Since the copy must hold text only, transcribe the data below exactly and omit the images.

(Data to process begins)

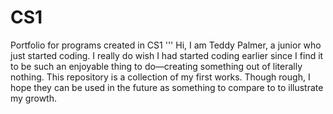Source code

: # CS1
Portfolio for programs created in CS1
'''
Hi, I am Teddy Palmer, a junior who just started coding. I really do wish I had started coding earlier since I find it to be such an enjoyable thing to do—creating something out of literally nothing. This repository is a collection of my first works. Though rough, I hope they can be used in the future as something to compare to to illustrate my growth.

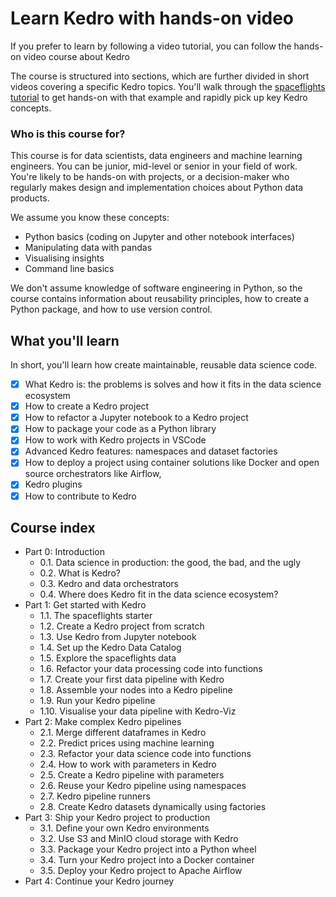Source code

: # Learn Kedro with hands-on video

If you prefer to learn by following a video tutorial, you can follow the hands-on video course about Kedro

The course is structured into sections, which are further divided in short videos covering a specific Kedro topics. You'll walk through the [spaceflights tutorial](../tutorial/index.md) to get hands-on with that example and rapidly pick up key Kedro concepts.

### Who is this course for?

This course is for data scientists, data engineers and machine learning engineers. You can be junior, mid-level or senior in your field of work. You're likely to be hands-on with projects, or a decision-maker who regularly makes design and implementation choices about Python data products.

We assume you know these concepts:
* Python basics (coding on Jupyter and other notebook interfaces)
* Manipulating data with pandas
* Visualising insights
* Command line basics

We don't assume knowledge of software engineering in Python, so the course contains information about reusability principles, how to create a Python package, and how to use version control.

## What you'll learn

In short, you'll learn how create maintainable, reusable data science code.

- [x] What Kedro is: the problems is solves and how it fits in the data science ecosystem
- [x] How to create a Kedro project
- [x] How to refactor a Jupyter notebook to a Kedro project
- [x] How to package your code as a Python library
- [x] How to work with Kedro projects in VSCode
- [x] Advanced Kedro features: namespaces and dataset factories
- [x] How to deploy a project using container solutions like Docker and open source orchestrators like Airflow,
- [x] Kedro plugins
- [x] How to contribute to Kedro

## Course index

- Part 0: Introduction
    - 0.1. Data science in production: the good, the bad, and the ugly
    - 0.2. What is Kedro?
    - 0.3. Kedro and data orchestrators
    - 0.4. Where does Kedro fit in the data science ecosystem?
- Part 1: Get started with Kedro
    - 1.1. The spaceflights starter
    - 1.2. Create a Kedro project from scratch
    - 1.3. Use Kedro from Jupyter notebook
    - 1.4. Set up the Kedro Data Catalog
    - 1.5. Explore the spaceflights data
    - 1.6. Refactor your data processing code into functions
    - 1.7. Create your first data pipeline with Kedro
    - 1.8. Assemble your nodes into a Kedro pipeline
    - 1.9. Run your Kedro pipeline
    - 1.10. Visualise your data pipeline with Kedro-Viz
- Part 2: Make complex Kedro pipelines
    - 2.1. Merge different dataframes in Kedro
    - 2.2. Predict prices using machine learning
    - 2.3. Refactor your data science code into functions
    - 2.4. How to work with parameters in Kedro
    - 2.5. Create a Kedro pipeline with parameters
    - 2.6. Reuse your Kedro pipeline using namespaces
    - 2.7. Kedro pipeline runners
    - 2.8. Create Kedro datasets dynamically using factories
- Part 3: Ship your Kedro project to production
    - 3.1. Define your own Kedro environments
    - 3.2. Use S3 and MinIO cloud storage with Kedro
    - 3.3. Package your Kedro project into a Python wheel
    - 3.4. Turn your Kedro project into a Docker container
    - 3.5. Deploy your Kedro project to Apache Airflow
- Part 4: Continue your Kedro journey
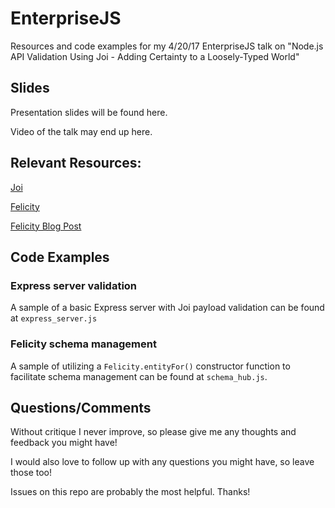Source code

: # EnterpriseJS
Resources and code examples for my 4/20/17 EnterpriseJS talk on "Node.js API Validation Using Joi - Adding Certainty to a Loosely-Typed World"

## Slides
Presentation slides will be found here.

Video of the talk may end up here.

## Relevant Resources:
[Joi](https://github.com/hapijs/joi)

[Felicity](https://github.com/xogroup/felicity)

[Felicity Blog Post](http://blog.eng.xogrp.com/post/153784367849/introducing-felicity)

## Code Examples

### Express server validation
A sample of a basic Express server with Joi payload validation can be found at `express_server.js`

### Felicity schema management
A sample of utilizing a `Felicity.entityFor()` constructor function to facilitate schema management can be found at `schema_hub.js`.

## Questions/Comments
Without critique I never improve, so please give me any thoughts and feedback you might have!

I would also love to follow up with any questions you might have, so leave those too!

Issues on this repo are probably the most helpful. Thanks!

(Data to process ends)

Answer area:
Source code

: # CS1
Portfolio for programs created in CS1
'''
Hi, I am Teddy Palmer, a junior who just started coding. I really do wish I had started coding earlier since I find it to be such an enjoyable thing to do—creating something out of literally nothing. This repository is a collection of my first works. Though rough, I hope they can be used in the future as something to compare to to illustrate my growth.

Source code

: # Learn Kedro with hands-on video

If you prefer to learn by following a video tutorial, you can follow the hands-on video course about Kedro

The course is structured into sections, which are further divided in short videos covering a specific Kedro topics. You'll walk through the [spaceflights tutorial](../tutorial/index.md) to get hands-on with that example and rapidly pick up key Kedro concepts.

### Who is this course for?

This course is for data scientists, data engineers and machine learning engineers. You can be junior, mid-level or senior in your field of work. You're likely to be hands-on with projects, or a decision-maker who regularly makes design and implementation choices about Python data products.

We assume you know these concepts:
* Python basics (coding on Jupyter and other notebook interfaces)
* Manipulating data with pandas
* Visualising insights
* Command line basics

We don't assume knowledge of software engineering in Python, so the course contains information about reusability principles, how to create a Python package, and how to use version control.

## What you'll learn

In short, you'll learn how create maintainable, reusable data science code.

- [x] What Kedro is: the problems is solves and how it fits in the data science ecosystem
- [x] How to create a Kedro project
- [x] How to refactor a Jupyter notebook to a Kedro project
- [x] How to package your code as a Python library
- [x] How to work with Kedro projects in VSCode
- [x] Advanced Kedro features: namespaces and dataset factories
- [x] How to deploy a project using container solutions like Docker and open source orchestrators like Airflow,
- [x] Kedro plugins
- [x] How to contribute to Kedro

## Course index

- Part 0: Introduction
    - 0.1. Data science in production: the good, the bad, and the ugly
    - 0.2. What is Kedro?
    - 0.3. Kedro and data orchestrators
    - 0.4. Where does Kedro fit in the data science ecosystem?
- Part 1: Get started with Kedro
    - 1.1. The spaceflights starter
    - 1.2. Create a Kedro project from scratch
    - 1.3. Use Kedro from Jupyter notebook
    - 1.4. Set up the Kedro Data Catalog
    - 1.5. Explore the spaceflights data
    - 1.6. Refactor your data processing code into functions
    - 1.7. Create your first data pipeline with Kedro
    - 1.8. Assemble your nodes into a Kedro pipeline
    - 1.9. Run your Kedro pipeline
    - 1.10. Visualise your data pipeline with Kedro-Viz
- Part 2: Make complex Kedro pipelines
    - 2.1. Merge different dataframes in Kedro
    - 2.2. Predict prices using machine learning
    - 2.3. Refactor your data science code into functions
    - 2.4. How to work with parameters in Kedro
    - 2.5. Create a Kedro pipeline with parameters
    - 2.6. Reuse your Kedro pipeline using namespaces
    - 2.7. Kedro pipeline runners
    - 2.8. Create Kedro datasets dynamically using factories
- Part 3: Ship your Kedro project to production
    - 3.1. Define your own Kedro environments
    - 3.2. Use S3 and MinIO cloud storage with Kedro
    - 3.3. Package your Kedro project into a Python wheel
    - 3.4. Turn your Kedro project into a Docker container
    - 3.5. Deploy your Kedro project to Apache Airflow
- Part 4: Continue your Kedro journey
Source code

: # EnterpriseJS
Resources and code examples for my 4/20/17 EnterpriseJS talk on "Node.js API Validation Using Joi - Adding Certainty to a Loosely-Typed World"

## Slides
Presentation slides will be found here.

Video of the talk may end up here.

## Relevant Resources:
[Joi](https://github.com/hapijs/joi)

[Felicity](https://github.com/xogroup/felicity)

[Felicity Blog Post](http://blog.eng.xogrp.com/post/153784367849/introducing-felicity)

## Code Examples

### Express server validation
A sample of a basic Express server with Joi payload validation can be found at `express_server.js`

### Felicity schema management
A sample of utilizing a `Felicity.entityFor()` constructor function to facilitate schema management can be found at `schema_hub.js`.

## Questions/Comments
Without critique I never improve, so please give me any thoughts and feedback you might have!

I would also love to follow up with any questions you might have, so leave those too!

Issues on this repo are probably the most helpful. Thanks!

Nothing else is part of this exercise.